A change in state law cleared the way for suspensions and revocations for unreadable fingerprints, Chapman said.
That puts it in alignment with FBI policy, which requires someone to reapply and pay a new processing fee after two fingerprint rejections.
Every applicant for a Utah concealed-carry permit is required to complete a firearms-safety course and submit fingerprints for a background check. Those prints then are forwarded to the FBI, which checks them and registers them as part of its nationwide database the Integrated Automated Fingerprint Identification System. The database is used to match concealed-carry applicants with arrest records and block convicted felons and other criminals from obtaining permits and to identify evidence in criminal cases involving guns.
Under the old law, BCI said it could not revoke a permit for print issues. Instead, the agency would wait until a permit holder's license was up for renewal and then require a new set of prints.
Under the new rules, when people submit a concealed-carry permit application and their prints are deemed insufficient, they have 30 days to submit a new set.
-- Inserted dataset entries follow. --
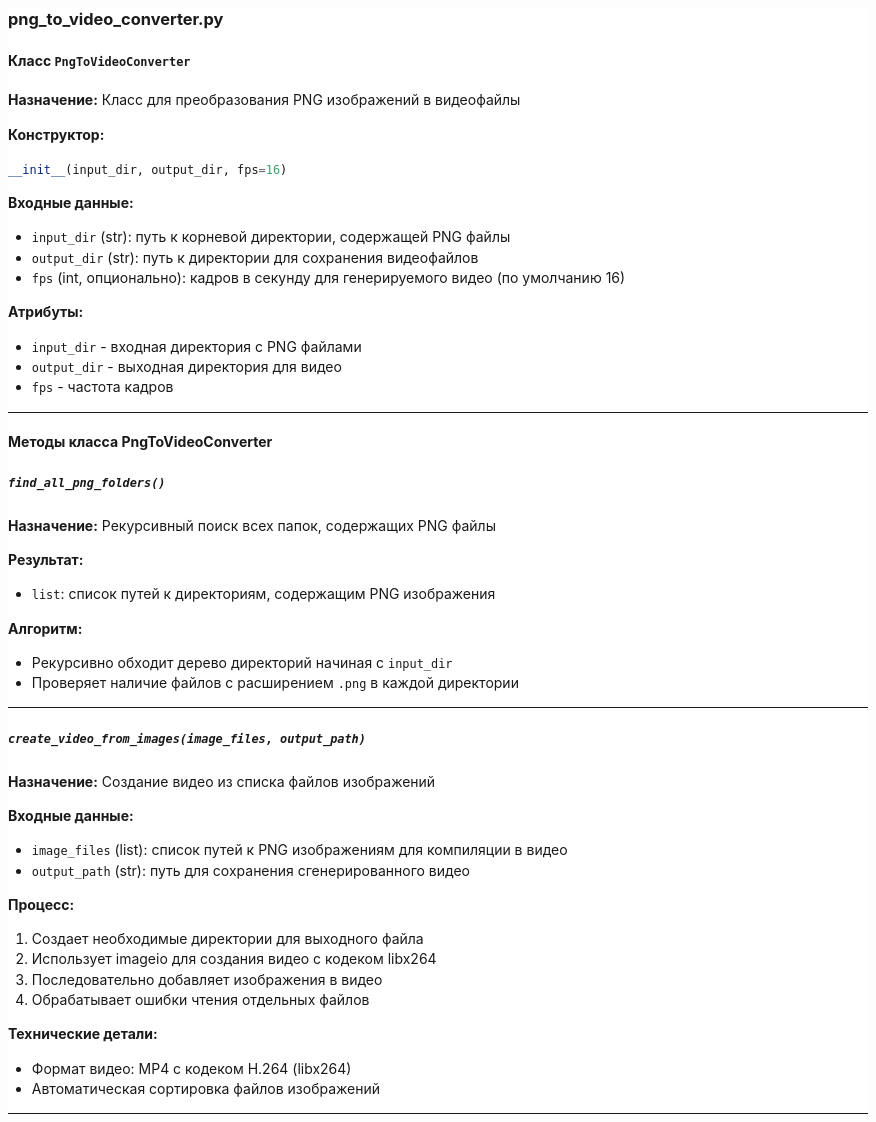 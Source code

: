 
### png_to_video_converter.py

#### Класс `PngToVideoConverter`

**Назначение:** Класс для преобразования PNG изображений в видеофайлы

**Конструктор:**
```python
__init__(input_dir, output_dir, fps=16)
```

**Входные данные:**
- `input_dir` (str): путь к корневой директории, содержащей PNG файлы
- `output_dir` (str): путь к директории для сохранения видеофайлов
- `fps` (int, опционально): кадров в секунду для генерируемого видео (по умолчанию 16)

**Атрибуты:**
- `input_dir` - входная директория с PNG файлами
- `output_dir` - выходная директория для видео
- `fps` - частота кадров

---

#### Методы класса PngToVideoConverter

##### `find_all_png_folders()`
**Назначение:** Рекурсивный поиск всех папок, содержащих PNG файлы

**Результат:**
- `list`: список путей к директориям, содержащим PNG изображения

**Алгоритм:**
- Рекурсивно обходит дерево директорий начиная с `input_dir`
- Проверяет наличие файлов с расширением `.png` в каждой директории

---

##### `create_video_from_images(image_files, output_path)`
**Назначение:** Создание видео из списка файлов изображений

**Входные данные:**
- `image_files` (list): список путей к PNG изображениям для компиляции в видео
- `output_path` (str): путь для сохранения сгенерированного видео

**Процесс:**
1. Создает необходимые директории для выходного файла
2. Использует imageio для создания видео с кодеком libx264
3. Последовательно добавляет изображения в видео
4. Обрабатывает ошибки чтения отдельных файлов

**Технические детали:**
- Формат видео: MP4 с кодеком H.264 (libx264)
- Автоматическая сортировка файлов изображений

---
Anyone missing the deadline has his or her permit suspended; if that person doesn't provide a new set within a year, the permit is revoked.
Surging rejections • Results from the law change are just now showing up on BCI data sets because applicants have a year to get new prints before their temporarily-issued permit is revoked.
In March, the first time the new policy kicked in, BCI revoked 63 concealed-carry permits total, 60 of them for fingerprint problems.
The trend has continued every month since. In June, the most recent data available, 57 of 70 revocations were for prints.
The second biggest reason for revocations was alcohol violations, with 41 so far this year, followed by felony (charges or convictions), 16, and controlled- substance issues, four.
Suspensions are up too, because of the change in treatment of insufficient fingerprints.
From October 2011 through June, this issue accounted for 66 percent of all concealed-carry permit suspensions.
"The suspension is just temporarily taking their permit," Chapman said. "Where a revocation is a more permanent taking away of it."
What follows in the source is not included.